Westminster Bridge attacker Khalid Masood told his children he was “going to die fighting for God” in the weeks leading up to the atrocity.

The inquest into his victims’ deaths heard that during video calls to his younger children, who were living in east London while he stayed in Birmingham, he told them about dreams he had been having.

Detective Chief Inspector Dan Brown told the Old Bailey: “He told them that he was going to die fighting for God.”

In the days before he ploughed into pedestrians on Westminster Bridge and stabbed Pc Keith Palmer on March 22 last year, he also searched for Birmingham Calor Gas Centre.

Mr Brown accepted it was “at least possible” that he had planned to use gas as a weapon.

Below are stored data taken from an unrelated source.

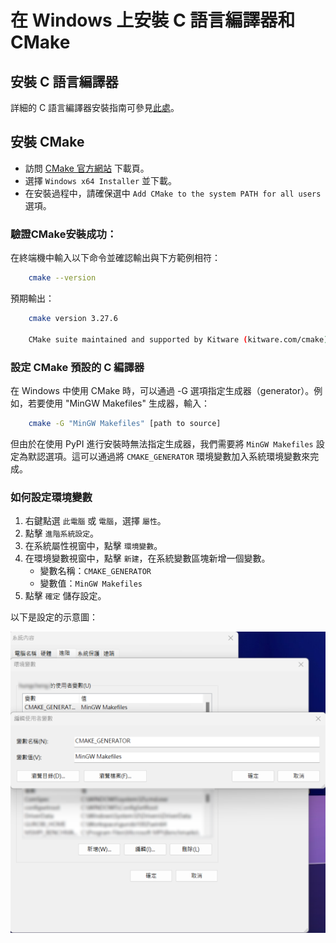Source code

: # 在 Windows 上安裝 C 語言編譯器和 CMake

## 安裝 C 語言編譯器
詳細的 C 語言編譯器安裝指南可參見[此處](../Windows_Installation/README.md#windows下c語言編譯器的安裝)。

## 安裝 CMake
- 訪問 [CMake 官方網站](https://cmake.org/download/) 下載頁。
- 選擇 `Windows x64 Installer` 並下載。
- 在安裝過程中，請確保選中 `Add CMake to the system PATH for all users` 選項。

### 驗證CMake安裝成功：

在終端機中輸入以下命令並確認輸出與下方範例相符：
```bash
    cmake --version
```
預期輸出：
```bash
    cmake version 3.27.6

    CMake suite maintained and supported by Kitware (kitware.com/cmake).
```
### 設定 CMake 預設的 C 編譯器
在 Windows 中使用 CMake 時，可以通過 -G 選項指定生成器（generator）。例如，若要使用 "MinGW Makefiles" 生成器，輸入：
```bash
    cmake -G "MinGW Makefiles" [path to source]
```
但由於在使用 PyPI 進行安裝時無法指定生成器，我們需要將 `MinGW Makefiles` 設定為默認選項。這可以通過將 `CMAKE_GENERATOR` 環境變數加入系統環境變數來完成。

### 如何設定環境變數

1. 右鍵點選 `此電腦` 或 `電腦`，選擇 `屬性`。
2. 點擊 `進階系統設定`。
3. 在系統屬性視窗中，點擊 `環境變數`。
4. 在環境變數視窗中，點擊 `新建`，在系統變數區塊新增一個變數。
   - 變數名稱：`CMAKE_GENERATOR`
   - 變數值：`MinGW Makefiles`
5. 點擊 `確定` 儲存設定。

以下是設定的示意圖：

![環境變數示例圖](./Images/image_0.png)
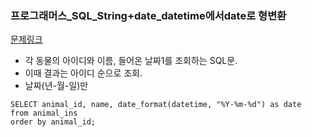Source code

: ### 프로그래머스_SQL_String+date_datetime에서date로 형변환
[문제링크](https://programmers.co.kr/learn/courses/30/parts/17047)

- 각 동물의 아이디와 이름, 들어온 날짜1를 조회하는 SQL문. 
- 이때 결과는 아이디 순으로 조회.
- 날짜(년-월-일)만

```mysql
SELECT animal_id, name, date_format(datetime, "%Y-%m-%d") as date
from animal_ins
order by animal_id;
```
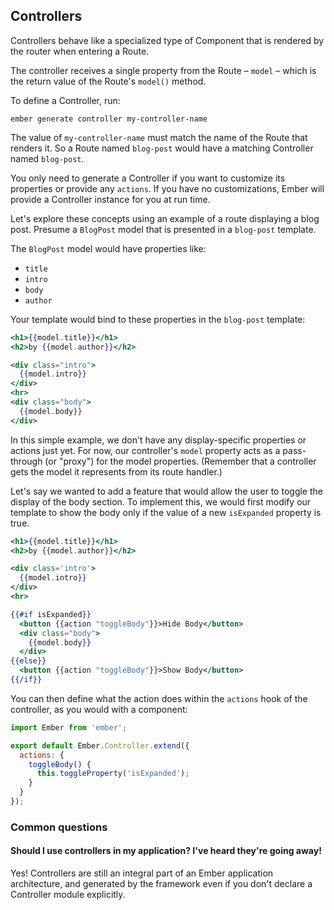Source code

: ## Controllers

Controllers behave like a specialized type of Component that is rendered by
the router when entering a Route.

The controller receives a single property from the Route – `model` – which is
the return value of the Route's `model()` method.

To define a Controller, run:

```shell
ember generate controller my-controller-name
```

The value of `my-controller-name` must match the name of the Route that renders
it. So a Route named `blog-post` would have a matching Controller named
`blog-post`.

You only need to generate a Controller if you want to customize its
properties or provide any `actions`. If you have no customizations, Ember will
provide a Controller instance for you at run time.

Let's explore these concepts using an example of a route displaying a blog
post. Presume a `BlogPost` model that is presented in a `blog-post` template.

The `BlogPost` model would have properties like:

* `title`
* `intro`
* `body`
* `author`

Your template would bind to these properties in the `blog-post`
template:

```handlebars {data-filename=app/templates/blog-post.hbs}
<h1>{{model.title}}</h1>
<h2>by {{model.author}}</h2>

<div class="intro">
  {{model.intro}}
</div>
<hr>
<div class="body">
  {{model.body}}
</div>
```

In this simple example, we don't have any display-specific properties
or actions just yet. For now, our controller's `model` property acts as a
pass-through (or "proxy") for the model properties. (Remember that
a controller gets the model it represents from its route handler.)

Let's say we wanted to add a feature that would allow the user to
toggle the display of the body section. To implement this, we would
first modify our template to show the body only if the value of a
new `isExpanded` property is true.

```handlebars {data-filename=app/templates/blog-post.hbs}
<h1>{{model.title}}</h1>
<h2>by {{model.author}}</h2>

<div class='intro'>
  {{model.intro}}
</div>
<hr>

{{#if isExpanded}}
  <button {{action "toggleBody"}}>Hide Body</button>
  <div class="body">
    {{model.body}}
  </div>
{{else}}
  <button {{action "toggleBody"}}>Show Body</button>
{{/if}}
```

You can then define what the action does within the `actions` hook
of the controller, as you would with a component:

```javascript {data-filename=app/controllers/blog-post.js}
import Ember from 'ember';

export default Ember.Controller.extend({
  actions: {
    toggleBody() {
      this.toggleProperty('isExpanded');
    }
  }
});
```

### Common questions

<div class="common-question">
  <h4>Should I use controllers in my application? I've heard they're going away!</h4>
  
  <p>Yes! Controllers are still an integral part of an Ember application architecture, and generated by the framework even if you don't declare a Controller module explicitly.</p>
</div>
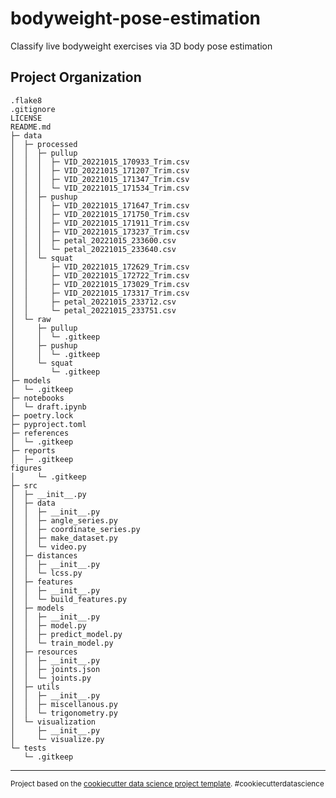 bodyweight-pose-estimation
==============================

Classify live bodyweight exercises via 3D body pose estimation

Project Organization
------------

```
.flake8
.gitignore
LICENSE
README.md
├─ data
│  ├─ processed
│  │  ├─ pullup
│  │  │  ├─ VID_20221015_170933_Trim.csv
│  │  │  ├─ VID_20221015_171207_Trim.csv
│  │  │  ├─ VID_20221015_171347_Trim.csv
│  │  │  └─ VID_20221015_171534_Trim.csv
│  │  ├─ pushup
│  │  │  ├─ VID_20221015_171647_Trim.csv
│  │  │  ├─ VID_20221015_171750_Trim.csv
│  │  │  ├─ VID_20221015_171911_Trim.csv
│  │  │  ├─ VID_20221015_173237_Trim.csv
│  │  │  ├─ petal_20221015_233600.csv
│  │  │  └─ petal_20221015_233640.csv
│  │  └─ squat
│  │     ├─ VID_20221015_172629_Trim.csv
│  │     ├─ VID_20221015_172722_Trim.csv
│  │     ├─ VID_20221015_173029_Trim.csv
│  │     ├─ VID_20221015_173317_Trim.csv
│  │     ├─ petal_20221015_233712.csv
│  │     └─ petal_20221015_233751.csv
│  └─ raw
│     ├─ pullup
│     │  └─ .gitkeep
│     ├─ pushup
│     │  └─ .gitkeep
│     └─ squat
│        └─ .gitkeep
├─ models
│  └─ .gitkeep
├─ notebooks
│  └─ draft.ipynb
├─ poetry.lock
├─ pyproject.toml
├─ references
│  └─ .gitkeep
├─ reports
│  ├─ .gitkeep
figures
│     └─ .gitkeep
├─ src
│  ├─ __init__.py
│  ├─ data
│  │  ├─ __init__.py
│  │  ├─ angle_series.py
│  │  ├─ coordinate_series.py
│  │  ├─ make_dataset.py
│  │  └─ video.py
│  ├─ distances
│  │  ├─ __init__.py
│  │  └─ lcss.py
│  ├─ features
│  │  ├─ __init__.py
│  │  └─ build_features.py
│  ├─ models
│  │  ├─ __init__.py
│  │  ├─ model.py
│  │  ├─ predict_model.py
│  │  └─ train_model.py
│  ├─ resources
│  │  ├─ __init__.py
│  │  ├─ joints.json
│  │  └─ joints.py
│  ├─ utils
│  │  ├─ __init__.py
│  │  ├─ miscellanous.py
│  │  └─ trigonometry.py
│  └─ visualization
│     ├─ __init__.py
│     └─ visualize.py
└─ tests
   └─ .gitkeep
```

--------

<p><small>Project based on the <a target="_blank" href="https://drivendata.github.io/cookiecutter-data-science/">cookiecutter data science project template</a>. #cookiecutterdatascience</small></p>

The inquest heard Masood drove from Birmingham to Wales to visit his mother, Janet Ajao, and stepfather on March 16 after picking up the vehicle he used to carry out the attack.

Westminster attack flowers
Hundreds of floral tributes were left at the scene in the days and weeks following the attack (Yui Mok/PA)

Mr Brown said investigators “believe this to be what we now realise was a goodbye visit”.

The detective added: “As he was leaving the house on March 17 he turned over his shoulder and said, ‘they will say I’m a terrorist. I’m not.’”

Earlier, the court heard how his mother feared he would kill someone while he was still a teenager.

His failed relationships, violent criminal past, and conversion to Islam during the first of two spells in prison were laid bare in court.

Masood, 52, was shot dead by police after stabbing Pc Palmer, 48, and ploughing his rented 4×4 into Kurt Cochran, 54, Leslie Rhodes, 75, Aysha Frade, 44, and Andreea Cristea, 31, on Westminster Bridge, causing fatal injuries.

The Old Bailey heard he believed his Muslim faith was reinforced by a number of “miracles in his life”.

Masood first got into trouble with the police for shoplifting when he was aged just 14 while at school in Tunbridge Wells, Kent, where he lived with his mother, stepfather and two stepbrothers.

Counter-terror officer Mr Brown said: “His mother suggested he exhibited normal boisterous behaviour, but his two brothers suggested he was a violent, disruptive person, who would not back down from a disagreement.”

The Old Bailey heard his mother said he would go out to pubs and clubs looking for a fight as an older teenager.

“She also described him as an angry person,” Mr Brown said.

“She was worried he would kill someone through fighting.”

Jonathan Hough QC, counsel for the inquest, described a “number of incidents of significant violence escalating in seriousness and apparently becoming more regular”.

In May 2003, Masood plunged a carving knife through the nose of Daniel Smith, who had suggested Masood was an undercover policeman.

In what was described as a “horrific incident”, the blade went through the palate of his mouth, through the tongue and into his jaw with such force the last inch of the blade broke off.

Masood claimed self-defence and was acquitted of attempted murder, wounding with intent and having a bladed weapon.

He was released from West Sussex’s Lewes prison, where he had been held on remand, in December 2003 based on time served having been convicted of another weapons offence.

The inquest heard he credited his acquittal as well as the survival of his eldest daughter, who was later involved in a serious car accident, as the “miracles” that reinforced his Muslim faith after he had converted to Islam during his first spell in prison.